I was all set to do a sober think-piece on the dangers of Caesarism and why it's a bad thing, filled with links to current books and articles and historical references.
But it's a waste of time. The people who care about the ideals underpinning our system of government don't need the reminder and the folks besotted with splendid things they imagine a strong man holding the reigns might accomplish if only he weren't hampered by the legislature, the courts and the U. S. Constitution aren't listening. Institutions that once espoused a deep respect for the American federal republic, like the Claremont Institute and Hillsdale College have become havens for authoritarian nutters as bad -- and as willing to inspire bloodshed -- as any Mercedes-driving Ivy-League Marxist.
Not a one of them knows how to get bloodstains out of tweed or would be willing to do the work if you showed them how, either.

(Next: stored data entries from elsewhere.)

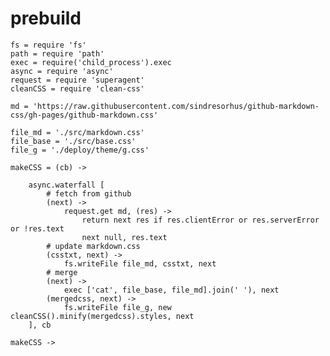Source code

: # prebuild

	fs = require 'fs'
	path = require 'path'
	exec = require('child_process').exec
	async = require 'async'
	request = require 'superagent'
	cleanCSS = require 'clean-css'

	md = 'https://raw.githubusercontent.com/sindresorhus/github-markdown-css/gh-pages/github-markdown.css'

	file_md = './src/markdown.css'
	file_base = './src/base.css'
	file_g = './deploy/theme/g.css'

	makeCSS = (cb) ->

		async.waterfall [
			# fetch from github
			(next) ->
				request.get md, (res) ->
					return next res if res.clientError or res.serverError or !res.text
					next null, res.text
			# update markdown.css
			(csstxt, next) ->
				fs.writeFile file_md, csstxt, next
			# merge
			(next) ->
				exec ['cat', file_base, file_md].join(' '), next
			(mergedcss, next) ->
				fs.writeFile file_g, new cleanCSS().minify(mergedcss).styles, next
		], cb

	makeCSS ->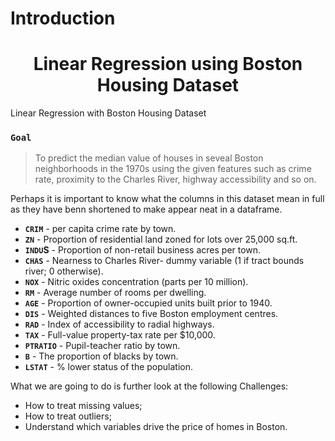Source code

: <html>  
      
  <div id="intro"> 
  <h1>Introduction</h1>      
</div>    
<body>      
  <center>  
<h1>Linear Regression using Boston Housing Dataset  
    </center> 
  </h1>    
     
Linear Regression with Boston Housing Dataset     

### `Goal`
> To predict the median value of houses in seveal Boston neighborhoods in the 1970s using the given features such as crime rate, proximity to the Charles River, highway accessibility and so on.

Perhaps it is important to know what the columns in this dataset mean in full as they have benn shortened to make appear neat in a dataframe. 

- **`CRIM`** - per capita crime rate by town.
- **`ZN`** - Proportion of residential land zoned for lots over 25,000 sq.ft.
- **`INDU`S** - Proportion of non-retail business acres per town.
- **`CHAS`** - Nearness to Charles River- dummy variable (1 if tract bounds river; 0 otherwise).
- **`NOX`** - Nitric oxides concentration (parts per 10 million).
- **`RM`** - Average number of rooms per dwelling.
- **`AGE`** - Proportion of owner-occupied units built prior to 1940.
- **`DIS`** - Weighted distances to five Boston employment centres.
- **`RAD`** - Index of accessibility to radial highways.
- **`TAX`** - Full-value property-tax rate per $10,000.
- **`PTRATIO`** - Pupil-teacher ratio by town.
- **`B`** - The proportion of blacks by town.
- **`LSTAT`** - % lower status of the population. 
 
What we are going to do is further look at the following Challenges:
 
- How to treat missing values;
- How to treat outliers;
- Understand which variables drive the price of homes in Boston.
  </body>
</html>
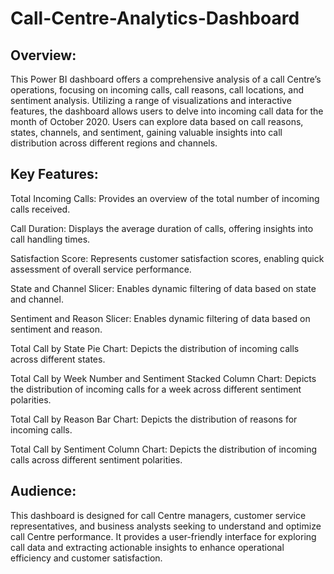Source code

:# Call-Centre-Analytics-Dashboard

## Overview:

This Power BI dashboard offers a comprehensive analysis of a call Centre’s operations, focusing on incoming calls, call reasons, call locations, and sentiment analysis. Utilizing a range of visualizations and interactive features, the dashboard allows users to delve into incoming call data for the month of October 2020. Users can explore data based on call reasons, states, channels, and sentiment, gaining valuable insights into call distribution across different regions and channels.

## Key Features:

Total Incoming Calls: Provides an overview of the total number of incoming calls received.

Call Duration: Displays the average duration of calls, offering insights into call handling times.

Satisfaction Score: Represents customer satisfaction scores, enabling quick assessment of overall service performance.

State and Channel Slicer: Enables dynamic filtering of data based on state and channel.

Sentiment and Reason Slicer: Enables dynamic filtering of data based on sentiment and reason.

Total Call by State Pie Chart: Depicts the distribution of incoming calls across different states.

Total Call by Week Number and Sentiment Stacked Column Chart: Depicts the distribution of incoming calls for a week across different sentiment polarities.

Total Call by Reason Bar Chart: Depicts the distribution of reasons for incoming calls.

Total Call by Sentiment Column Chart: Depicts the distribution of incoming calls across different sentiment polarities.


## Audience:

This dashboard is designed for call Centre managers, customer service representatives, and business analysts seeking to understand and optimize call Centre performance. It provides a user-friendly interface for exploring call data and extracting actionable insights to enhance operational efficiency and customer satisfaction.

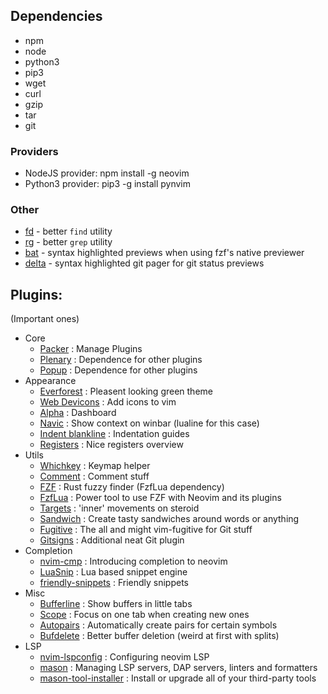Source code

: ## Dependencies

- npm
- node
- python3
- pip3
- wget
- curl
- gzip
- tar
- git

### Providers

- NodeJS provider: npm install -g neovim
- Python3 provider: pip3 -g install pynvim

### Other

- [fd](https://github.com/sharkdp/fd) - better `find` utility
- [rg](https://github.com/BurntSushi/ripgrep) - better `grep` utility
- [bat](https://github.com/sharkdp/bat) - syntax highlighted previews when
  using fzf's native previewer
- [delta](https://github.com/dandavison/delta) - syntax highlighted git pager
  for git status previews

## Plugins:

(Important ones)

- Core
  - [Packer](https://github.com/wbthomason/packer.nvim") : Manage Plugins
  - [Plenary](https://github.com/nvim-lua/plenary.nvim) : Dependence for other plugins
  - [Popup](https://github.com/nvim-lua/plenary.nvim) : Dependence for other plugins
- Appearance
  - [Everforest](https://github.com/sainnhe/everforest) : Pleasent looking green theme
  - [Web Devicons](https://github.com/kyazdani42/nvim-web-devicons) : Add icons to vim
  - [Alpha](https://github.com/goolord/alpha-nvim) : Dashboard
  - [Navic](https://github.com/SmiteshP/nvim-navic) : Show context on winbar (lualine for this case)
  - [Indent blankline](https://github.com/lukas-reineke/indent-blankline.nvim) : Indentation guides
  - [Registers](https://github.com/tversteeg/registers.nvim) : Nice registers overview
- Utils
  - [Whichkey](https://github.com/folke/which-key.nvim) : Keymap helper
  - [Comment](https://github.com/numToStr/Comment.nvim) : Comment stuff
  - [FZF](https://github.com/junegunn/fzf) : Rust fuzzy finder (FzfLua dependency)
  - [FzfLua](https://github.com/ibhagwan/fzf-lua) : Power tool to use FZF with Neovim and its plugins 
  - [Targets](https://github.com/wellle/targets.vim) : 'inner' movements on steroid
  - [Sandwich](https://github.com/machakann/vim-sandwich) : Create tasty sandwiches around words or anything
  - [Fugitive](https://github.com/tpope/vim-fugitive) : The all and might vim-fugitive for Git stuff
  - [Gitsigns](https://github.com/lewis6991/gitsigns.nvim) : Additional neat Git plugin
- Completion
  - [nvim-cmp](https://github.com/hrsh7th/nvim-cmp) : Introducing completion to neovim
  - [LuaSnip](https://github.com/L3MON4D3/LuaSnip) :  Lua based snippet engine
  - [friendly-snippets](https://github.com/rafamadriz/friendly-snippets) : Friendly snippets
- Misc
  - [Bufferline](https://github.com/akinsho/bufferline.nvim) : Show buffers in little tabs
  - [Scope](https://github.com/tiagovla/scope.nvim) : Focus on one tab when creating new ones
  - [Autopairs](https://github.com/windwp/nvim-autopairs) : Automatically create pairs for certain symbols
  - [Bufdelete](https://github.com/famiu/bufdelete.nvim) : Better buffer deletion (weird at first with splits)
- LSP
  - [nvim-lspconfig](https://github.com/neovim/nvim-lspconfig) : Configuring neovim LSP
  - [mason](https://github.com/williamboman/mason.nvim) : Managing LSP servers, DAP servers, linters and formatters
  - [mason-tool-installer](https://github.com/WhoIsSethDaniel/mason-tool-installer.nvim) : Install or upgrade all of your third-party tools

At one time, the Right's thinkers and opionators* inveighed against Caesarism as soberly as any orator of the Roman republic warned the Senate and people about the dangers of monarchy. While Cato never wavered (and he didn't succeed, either), the supposed inheritors of Buckley's mantle reached a certain point in warning about the "Man on Horseback," looked at the notion and thought, "Cato had to stab himself after a series of frustrating struggles; Caesar and subsequent Emperors ruled Rome for centuries," and changed sides, hailing Caesar as full-throatedly as they'd been cautioning against him.
It's not a good look. I don't know how to fix it.
History has been rife with would-be Caesars ever since he hoodwinked Rome into returning to kings in all but name; I wish their Senate had done a more thorough job of stabbing him and much earlier, but here we are.
The only good news I have is the boosters of Caesarism are a dime a dozen. They show up all the time and their efforts fall well short.
The bad news is that they only have to succeed once. Constitutional government has to succeed every time.
* Two groups with surprisingly little overlap all across the political spectrum except for how heedlessly they egg one another on, like small children working themselves up to toilet-paper the Mayor's house. And somehow, there's always one of them playing with matches.